Combustion Colloquia

The international combustion community currently addresses 13 colloquia categories.

Low-emission combustion technologies including low-carbon and hydrogen-based fuels, MILD combustion, oxy-fuel combustion, chemical looping, NOx and SOx reduction, and CO2 capture strategies.

Gas-phase reaction kinetics including the kinetics of hydrocarbons and oxygenated fuels, formation of gaseous pollutants, elementary reactions, and mechanism generation and reduction.

Diagnostics including the development and application of diagnostic techniques and sensors for the understanding and control of combustion and reacting flow phenomena.

Laminar flames including experiments, theory, and modeling applied to ignition, structure, propagation, extinction, stabilization, dynamics, and instabilities.

Turbulent flames including experiments, theory, and modeling applied to ignition, structure, propagation, extinction, stabilization, dynamics, and instabilities.

Spray, droplet, and supercritical combustion including atomization, combustion of droplets, sprays, and supercritical fluids.

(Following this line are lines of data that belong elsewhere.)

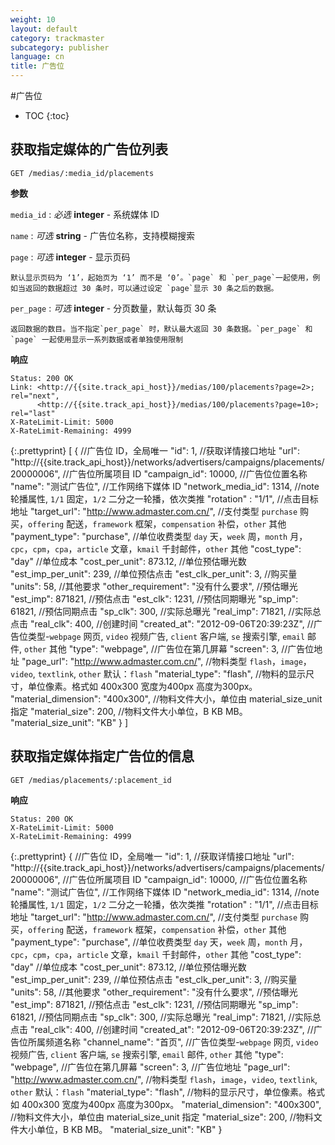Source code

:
 ```yaml
---
weight: 10
layout: default
category: trackmaster
subcategory: publisher
language: cn
title: 广告位
---
```


#广告位

* TOC
{:toc}

## 获取指定媒体的广告位列表

    GET /medias/:media_id/placements

**参数**

`media_id`
: _必选_ **integer** - 系统媒体 ID

`name`
: _可选_ **string** - 广告位名称，支持模糊搜索

`page`
: _可选_ **integer** - 显示页码

	默认显示页码为 ‘1’，起始页为 ‘1’ 而不是 ‘0’。`page` 和 `per_page`一起使用，例如当返回的数据超过 30 条时，可以通过设定 `page`显示 30 条之后的数据。

`per_page`
: _可选_ **integer** - 分页数量，默认每页 30 条

	返回数据的数目。当不指定`per_page` 时，默认最大返回 30 条数据。`per_page` 和 `page` 一起使用显示一系列数据或者单独使用限制

**响应**

    Status: 200 OK
    Link: <http://{{site.track_api_host}}/medias/100/placements?page=2>; rel="next",
          <http://{{site.track_api_host}}/medias/100/placements?page=10>; rel="last"
    X-RateLimit-Limit: 5000
    X-RateLimit-Remaining: 4999

{:.prettyprint}
    [
      {
        //广告位 ID，全局唯一
        "id": 1,
        //获取详情接口地址
        "url": "http://{{site.track_api_host}}/networks/advertisers/campaigns/placements/20000006",
        //广告位所属项目 ID
        "campaign_id": 10000,
        //广告位位置名称
        "name": "测试广告位",
        //工作网络下媒体 ID
        "network_media_id": 1314, 
        //note 轮播属性, `1/1` 固定，`1/2` 二分之一轮播，依次类推
        "rotation" : "1/1",
        //点击目标地址
        "target_url": "http://www.admaster.com.cn/",
        //支付类型 `purchase` 购买，`offering` 配送，`framework` 框架，`compensation` 补偿，`other` 其他
        "payment_type": "purchase",
        //单位收费类型 `day` 天，`week` 周，`month` 月，`cpc`，`cpm`，`cpa`，`article` 文章，`kmail` 千封邮件，`other` 其他
        "cost_type": "day"
        //单位成本
        "cost_per_unit": 873.12,
        //单位预估曝光数
        "est_imp_per_unit": 239,
        //单位预估点击
        "est_clk_per_unit": 3,
        //购买量
        "units": 58,
        //其他要求
        "other_requirement": "没有什么要求",
        //预估曝光
        "est_imp": 871821,
        //预估点击
        "est_clk": 1231,
        //预估同期曝光
        "sp_imp": 61821,
        //预估同期点击
        "sp_clk": 300,
        //实际总曝光
        "real_imp": 71821,
        //实际总点击
        "real_clk": 400,
        //创建时间
        "created_at": "2012-09-06T20:39:23Z",
        //广告位类型-`webpage` 网页, `video` 视频广告, `client` 客户端, `se` 搜索引擎, `email` 邮件, `other` 其他
        "type": "webpage",
        //广告位在第几屏幕
        "screen": 3,
        //广告位地址
        "page_url": "http://www.admaster.com.cn/",
        //物料类型 `flash`，`image`，`video`, `textlink`, `other` 默认：`flash`
        "material_type": "flash",
        //物料的显示尺寸，单位像素。格式如 400x300 宽度为400px 高度为300px。
        "material_dimension": "400x300",
        //物料文件大小，单位由 material_size_unit 指定
        "material_size": 200,
        //物料文件大小单位，B KB MB。
        "material_size_unit": "KB"
      }
    ]


## 获取指定媒体指定广告位的信息

    GET /medias/placements/:placement_id

**响应**

    Status: 200 OK
    X-RateLimit-Limit: 5000
    X-RateLimit-Remaining: 4999

{:.prettyprint}
    {
        //广告位 ID，全局唯一
        "id": 1,
        //获取详情接口地址
        "url": "http://{{site.track_api_host}}/networks/advertisers/campaigns/placements/20000006",
        //广告位所属项目 ID
        "campaign_id": 10000,
        //广告位位置名称
        "name": "测试广告位",
        //工作网络下媒体 ID
        "network_media_id": 1314, 
        //note 轮播属性, `1/1` 固定，`1/2` 二分之一轮播，依次类推
        "rotation" : "1/1",
        //点击目标地址
        "target_url": "http://www.admaster.com.cn/",
        //支付类型 `purchase` 购买，`offering` 配送，`framework` 框架，`compensation` 补偿，`other` 其他
        "payment_type": "purchase",
        //单位收费类型 `day` 天，`week` 周，`month` 月，`cpc`，`cpm`，`cpa`，`article` 文章，`kmail` 千封邮件，`other` 其他
        "cost_type": "day"
        //单位成本
        "cost_per_unit": 873.12,
        //单位预估曝光数
        "est_imp_per_unit": 239,
        //单位预估点击
        "est_clk_per_unit": 3,
        //购买量
        "units": 58,
        //其他要求
        "other_requirement": "没有什么要求",
        //预估曝光
        "est_imp": 871821,
        //预估点击
        "est_clk": 1231,
        //预估同期曝光
        "sp_imp": 61821,
        //预估同期点击
        "sp_clk": 300,
        //实际总曝光
        "real_imp": 71821,
        //实际总点击
        "real_clk": 400,
        //创建时间
        "created_at": "2012-09-06T20:39:23Z",
        //广告位所属频道名称
        "channel_name": "首页",
        //广告位类型-`webpage` 网页, `video` 视频广告, `client` 客户端, `se` 搜索引擎, `email` 邮件, `other` 其他
        "type": "webpage",
        //广告位在第几屏幕
        "screen": 3,
        //广告位地址
        "page_url": "http://www.admaster.com.cn/",
        //物料类型 `flash`，`image`，`video`, `textlink`, `other` 默认：`flash`
        "material_type": "flash",
        //物料的显示尺寸，单位像素。格式如 400x300 宽度为400px 高度为300px。
        "material_dimension": "400x300",
        //物料文件大小，单位由 material_size_unit 指定
        "material_size": 200,
        //物料文件大小单位，B KB MB。
        "material_size_unit": "KB"
    }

Detonation, explosion, and supersonic combustion including flame acceleration, DDT, rotating- and pulse-detonation engines, constant volume combustion engines, and scramjet-engines.

Solid fuel combustion including fundamental aspects related to pyrolysis, oxidation, gasification, and ash formation from coal, biomass, and wastes, as well as combustion of propellants and metals.

Fire research including fundamental aspects of ignition, burning, spread and suppression of fire, as well as applications to building fire and urban/wildland fire safety.

Propulsion including device-specific aspects of fuels, emissions, injection, stability, and combustion dynamics (e.g. ignition, quenching, thermoacoustics) in reciprocating internal combustion engines, gas turbines (for propulsion and power generation), and rocket engines.

Soot, nanomaterials, and large molecules including the formation, growth, and destruction of soot, PAHs, carbon nanostructures, and other nanoscale materials.

Numerical combustion including discretization and meshing techniques, high-order methods, high performance computing, machine learning, uncertainty quantification, experimental design, and generation of numerical data.

Multi-physics phenomena including assisted combustion (plasmas, electric and magnetic fields), catalysis, coupled heat transfer, micro-channel reactors, fuel cells, fuel synthesis and transformation, and electrolysis.